Le lendemain du jour où mon élection fut connue à Paris, je faisais mon cours à la Sorbonne; au moment où j'entrai dans la salle, l'auditoire entier se leva et des applaudissements éclatèrent. Je me hâtai de les arrêter en disant: «Je vous remercie de tant de bienveillance; j'en suis vivement touché. Je vous demande deux choses: la première, de me la garder toujours; la seconde, de ne plus me la témoigner ainsi. Rien de ce qui se passe au dehors ne doit retentir dans cette enceinte; nous y venons faire de la science, de la science pure; elle est essentiellement impartiale, désintéressée, étrangère à tout événement extérieur, grand ou petit. Conservons-lui toujours ce caractère. J'espère que votre sympathie me suivra dans la nouvelle carrière où je suis appelé; j'oserai même dire que j'y compte. Votre attention silencieuse est ici la meilleure preuve que j'en puisse recevoir.»

CHAPITRE VIII.

L'ADRESSE DES 221.

Attitude à la fois menaçante et inactive du ministère.—Fermentation légale du pays.—Associations pour le refus éventuel de l'impôt non voté.—Caractère et état d'esprit de M. de Polignac.—Nouvelle physionomie de l'opposition.—Ouverture de la session.—Discours du Roi.—Adresse de la Chambre des pairs.—Préparation de l'Adresse de la Chambre des députés.—Perplexité du parti modéré et de M. Royer-Collard.—Débat de l'Adresse.—Début simultané dans la Chambre de M. Berryer et de moi.—Présentation de l'Adresse au Roi.—Prorogation de la session.—Retraite de MM. de Chabrol et Courvoisier.—Dissolution de la Chambre des députés.—Mon voyage à Nîmes pour les élections.—Leur vrai caractère.—Dispositions de Charles X.

(1830.)

Soit que les regards s'arrêtent sur la vie d'un homme ou sur celle d'un peuple, il n'y a guère de spectacle plus saisissant que celui d'un grand contraste entre la surface et le fond, l'apparence et la réalité des choses.
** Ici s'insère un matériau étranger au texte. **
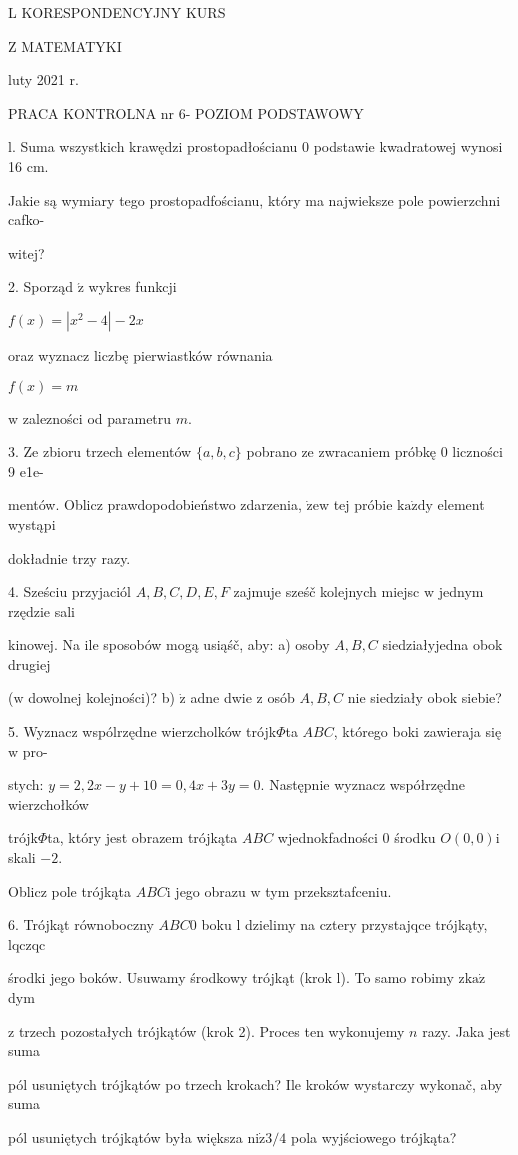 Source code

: \documentclass[a4paper,12pt]{article}
\begin{document}
L KORESPONDENCYJNY KURS

Z MATEMATYKI

luty 2021 r.

PRACA KONTROLNA nr 6- POZIOM PODSTAWOWY

l. Suma wszystkich krawędzi prostopadłościanu $0$ podstawie kwadratowej wynosi 16 cm.

Jakie są wymiary tego prostopadfościanu, który ma najwieksze pole powierzchni cafko-

witej?

2. Sporząd $\acute{\mathrm{z}}$ wykres funkcji

$f(x)=|x^{2}-4|-2x$

oraz wyznacz liczbę pierwiastków równania

$f(x)=m$

$\mathrm{w}$ zalezności od parametru $m.$

3. Ze zbioru trzech elementów $\{a,b,c\}$ pobrano ze zwracaniem próbkę $0$ liczności 9 e1e-

mentów. Oblicz prawdopodobieństwo zdarzenia, $\dot{\mathrm{z}}\mathrm{e}\mathrm{w}$ tej próbie $\mathrm{k}\mathrm{a}\dot{\mathrm{z}}\mathrm{d}\mathrm{y}$ element wystąpi

dokładnie trzy razy.

4. Sześciu przyjaciól $A, B, C, D, E, F$ zajmuje sześč kolejnych miejsc $\mathrm{w}$ jednym rzędzie sali

kinowej. Na ile sposobów mogą usiąśč, aby: a) osoby $A, B, C$ siedziałyjedna obok drugiej

($\mathrm{w}$ dowolnej kolejności)? b) $\dot{\mathrm{z}}$ adne dwie $\mathrm{z}$ osób $A, B, C$ nie siedziały obok siebie?

5. Wyznacz wspólrzędne wierzcholków trójk$\Phi$ta $ABC$, którego boki zawieraja się $\mathrm{w}$ pro-

stych: $y=2, 2x-y+10=0, 4x+3y=0$. Następnie wyznacz współrzędne wierzchołków

trójk$\Phi$ta, który jest obrazem trójkąta $ABC$ wjednokfadności $0$ środku $O(0,0)\mathrm{i}$ skali $-2.$

Oblicz pole trójkąta $ABC\mathrm{i}$ jego obrazu $\mathrm{w}$ tym przeksztafceniu.

6. Trójkąt równoboczny $ABC 0$ boku l dzielimy na cztery przystajqce trójkąty, lqczqc

środki jego boków. Usuwamy środkowy trójkąt (krok l). To samo robimy $\mathrm{z} \mathrm{k}\mathrm{a}\dot{\mathrm{z}}$ dym

$\mathrm{z}$ trzech pozostałych trójkątów (krok 2). Proces ten wykonujemy $n$ razy. Jaka jest suma

pól usuniętych trójkątów po trzech krokach? Ile kroków wystarczy wykonač, aby suma

pól usuniętych trójkątów była większa $\mathrm{n}\mathrm{i}\dot{\mathrm{z}}3/4$ pola wyjściowego trójkąta?
\end{document}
La fermentation sous l'immobilité, ne rien faire et s'attendre à tout, voir le calme et prévoir la tempête, c'est peut-être, de toutes les situations humaines, la plus fatigante pour l'âme et la plus impossible à supporter longtemps.

C'était là, à l'ouverture de l'année 1830, notre situation à tous, gouvernement et nation, ministres et citoyens, amis et adversaires du pouvoir. Personne n'agissait et tous se préparaient pour des chances inconnues. Nous menions notre train de vie ordinaire, et nous nous sentions à la veille du chaos.